The Appearance of Justice Must Prevail Thus on Jan. 11, ten days before Nixon was inaugurated for his second term in a mood of festive partying and high spirits, Sirica presided solemnly in his fifth-floor courtroom in the beige U.S. Court House and served notice that he regarded the Watergate burglary as a far from simple matter. E. Howard Hunt Jr., sometime White House consultant, CIA agent and mystery novelist, offered to plead guilty to three of the six charges against him as one of the seven men arrested for the Watergate wiretapping-burglary. In this case, answered Sirica, the public would have to be assured that not only "the substance of justice" but also "the appearance of justice" was preserved. Also, because "of the apparent strength of the Government's case" against him, Hunt would have to plead guilty to all six counts or go to trial for each. Hunt admitted his guilt on all of them.
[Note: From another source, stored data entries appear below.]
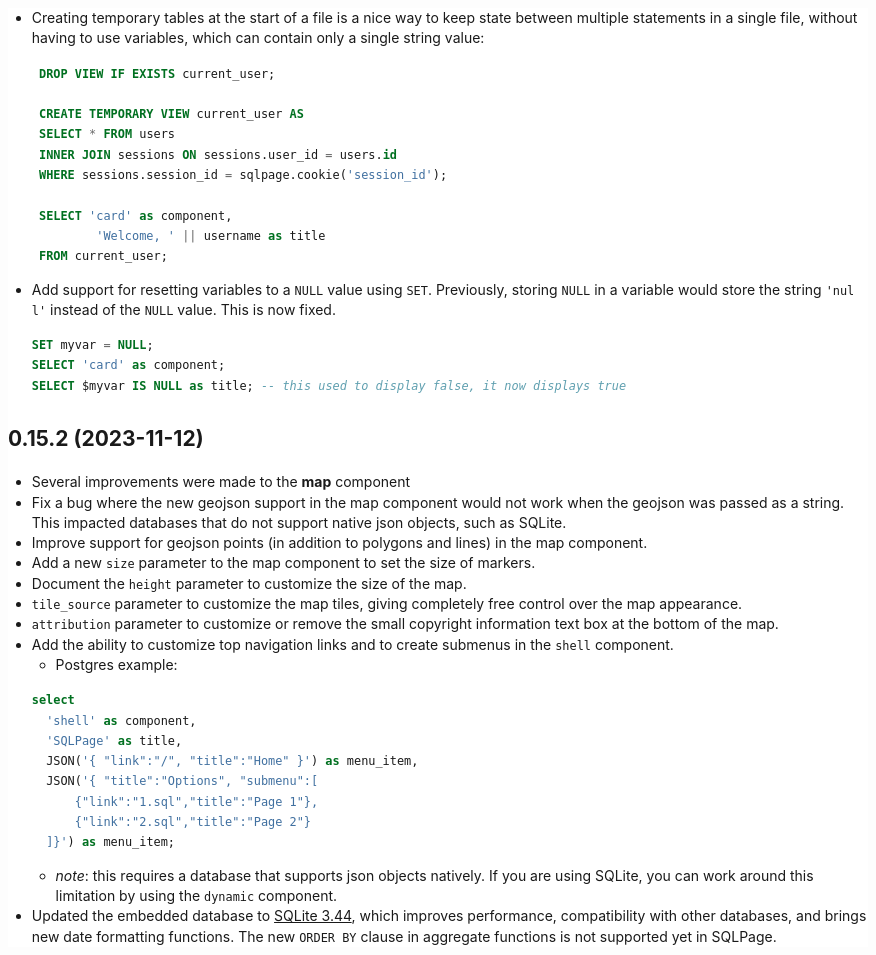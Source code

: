    - Creating temporary tables at the start of a file is a nice way to keep state between multiple statements in a single file, without having to use variables, which can contain only a single string value: 
     ```sql
      DROP VIEW IF EXISTS current_user;

      CREATE TEMPORARY VIEW current_user AS
      SELECT * FROM users
      INNER JOIN sessions ON sessions.user_id = users.id
      WHERE sessions.session_id = sqlpage.cookie('session_id');
      
      SELECT 'card' as component,
              'Welcome, ' || username as title
      FROM current_user;
      ```
 - Add support for resetting variables to a `NULL` value using `SET`. Previously, storing `NULL` in a variable would store the string `'null'` instead of the `NULL` value. This is now fixed.
    ```sql
    SET myvar = NULL;
    SELECT 'card' as component;
    SELECT $myvar IS NULL as title; -- this used to display false, it now displays true
    ```

## 0.15.2 (2023-11-12)

 - Several improvements were made to the **map** component
  - Fix a bug where the new geojson support in the map component would not work when the geojson was passed as a string. This impacted databases that do not support native json objects, such as SQLite.
  - Improve support for geojson points (in addition to polygons and lines) in the map component.
  - Add a new `size` parameter to the map component to set the size of markers.
  - Document the `height` parameter to customize the size of the map.
  - `tile_source` parameter to customize the map tiles, giving completely free control over the map appearance.
  - `attribution` parameter to customize or remove the small copyright information text box at the bottom of the map. 
  - Add the ability to customize top navigation links and to create submenus in the `shell` component.
    - Postgres example:
    ```sql
    select 
      'shell' as component,
      'SQLPage' as title,
      JSON('{ "link":"/", "title":"Home" }') as menu_item,
      JSON('{ "title":"Options", "submenu":[
          {"link":"1.sql","title":"Page 1"},
          {"link":"2.sql","title":"Page 2"}
      ]}') as menu_item;
    ```
    - *note*: this requires a database that supports json objects natively. If you are using SQLite, you can work around this limitation by using the `dynamic` component.
 - Updated the embedded database to [SQLite 3.44](https://antonz.org/sqlite-3-44/), which improves performance, compatibility with other databases, and brings new date formatting functions. The new `ORDER BY` clause in aggregate functions is not supported yet in SQLPage.
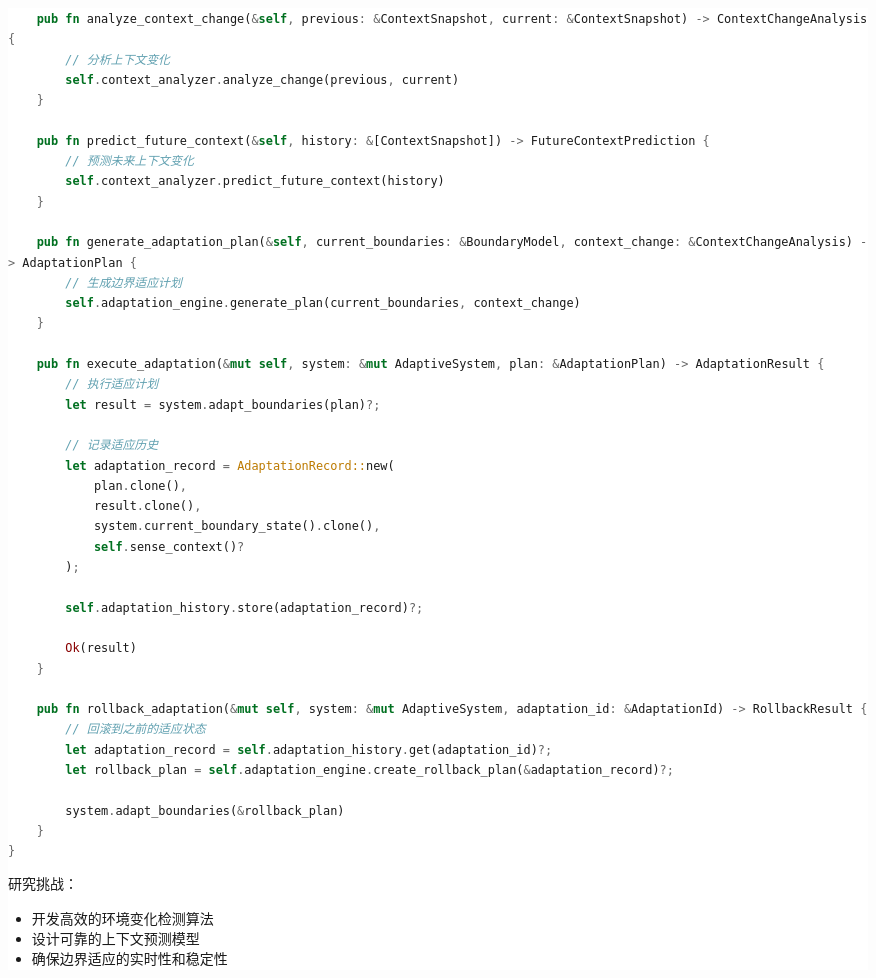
 ```rust
    pub fn analyze_context_change(&self, previous: &ContextSnapshot, current: &ContextSnapshot) -> ContextChangeAnalysis {
        // 分析上下文变化
        self.context_analyzer.analyze_change(previous, current)
    }
    
    pub fn predict_future_context(&self, history: &[ContextSnapshot]) -> FutureContextPrediction {
        // 预测未来上下文变化
        self.context_analyzer.predict_future_context(history)
    }
    
    pub fn generate_adaptation_plan(&self, current_boundaries: &BoundaryModel, context_change: &ContextChangeAnalysis) -> AdaptationPlan {
        // 生成边界适应计划
        self.adaptation_engine.generate_plan(current_boundaries, context_change)
    }
    
    pub fn execute_adaptation(&mut self, system: &mut AdaptiveSystem, plan: &AdaptationPlan) -> AdaptationResult {
        // 执行适应计划
        let result = system.adapt_boundaries(plan)?;
        
        // 记录适应历史
        let adaptation_record = AdaptationRecord::new(
            plan.clone(),
            result.clone(),
            system.current_boundary_state().clone(),
            self.sense_context()?
        );
        
        self.adaptation_history.store(adaptation_record)?;
        
        Ok(result)
    }
    
    pub fn rollback_adaptation(&mut self, system: &mut AdaptiveSystem, adaptation_id: &AdaptationId) -> RollbackResult {
        // 回滚到之前的适应状态
        let adaptation_record = self.adaptation_history.get(adaptation_id)?;
        let rollback_plan = self.adaptation_engine.create_rollback_plan(&adaptation_record)?;
        
        system.adapt_boundaries(&rollback_plan)
    }
}

```

研究挑战：

- 开发高效的环境变化检测算法
- 设计可靠的上下文预测模型
- 确保边界适应的实时性和稳定性
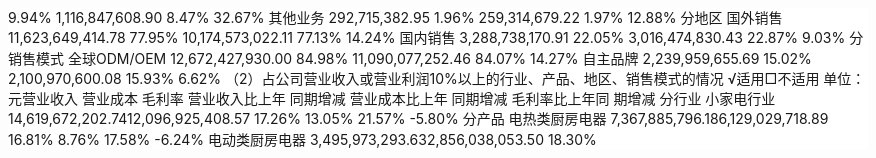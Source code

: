 9.94%
1,116,847,608.90
8.47%
32.67%
其他业务
292,715,382.95
1.96%
259,314,679.22
1.97%
12.88%
分地区
国外销售
11,623,649,414.78
77.95%
10,174,573,022.11
77.13%
14.24%
国内销售
3,288,738,170.91
22.05%
3,016,474,830.43
22.87%
9.03%
分销售模式
全球ODM/OEM
12,672,427,930.00
84.98%
11,090,077,252.46
84.07%
14.27%
自主品牌
2,239,959,655.69
15.02%
2,100,970,600.08
15.93%
6.62%
（2）占公司营业收入或营业利润10%以上的行业、产品、地区、销售模式的情况
√适用□不适用
单位：元营业收入
营业成本
毛利率
营业收入比上年
同期增减
营业成本比上年
同期增减
毛利率比上年同
期增减
分行业
小家电行业
14,619,672,202.7412,096,925,408.57
17.26%
13.05%
21.57%
-5.80%
分产品
电热类厨房电器
7,367,885,796.186,129,029,718.89
16.81%
8.76%
17.58%
-6.24%
电动类厨房电器
3,495,973,293.632,856,038,053.50
18.30%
"Don't pull any punches—you give me straight answers," warned Sirica when the four Cuban Americans arrested at the Watergate pleaded guilty four days later. If anyone else was involved, Sirica added, "I want to know it and the grand jury wants to know it." The four insisted that the conspiracy stopped at the low levels of their arrested leaders: Hunt; G. Gordon Liddy, another former White House consultant and counsel for Nixon's 1972 re-election finance committee; and James W. McCord Jr., a former CIA electronic-eavesdropping expert and security chief for Nixon's re-election committee. Where did they get the money to carry out their operation? They did not know. Snapped Sirica: "Well, I'm sorry, but I don't believe you."

Sirica was still skeptical when the Government's main witness, Former FBI Agent Al fred C. Baldwin, admitted at the trial of Liddy and McCord that he had monitored many of the conversations of Democrats on a radio receiver in the Howard Johnson's motel across the street from the Watergate. But Baldwin also insisted that he could not recall to whom at the Nixon re-election committee he had delivered records of the intercepted talks. "Here you are an FBI agent and you want the court and jury to believe that you gave [them] to some guard you hardly knew? Is that your testimony?" asked Sirica. It was indeed.

With the jury out of the courtroom, Sirica dismissed as "ridiculous, frankly" the claim by McCord's attorney, Gerald Alch, that McCord had helped bug the Democrats in hopes of detecting plans of radicals for acts of violence against Republicans during the campaign. If McCord really believed that, Sirica suggested, he should have called police, the FBI or the Secret Service. Well, could McCord's defense be based on the claim that he had no criminal intent? "You may argue it," Sirica told Alch. "Whether the jury will believe you is another story."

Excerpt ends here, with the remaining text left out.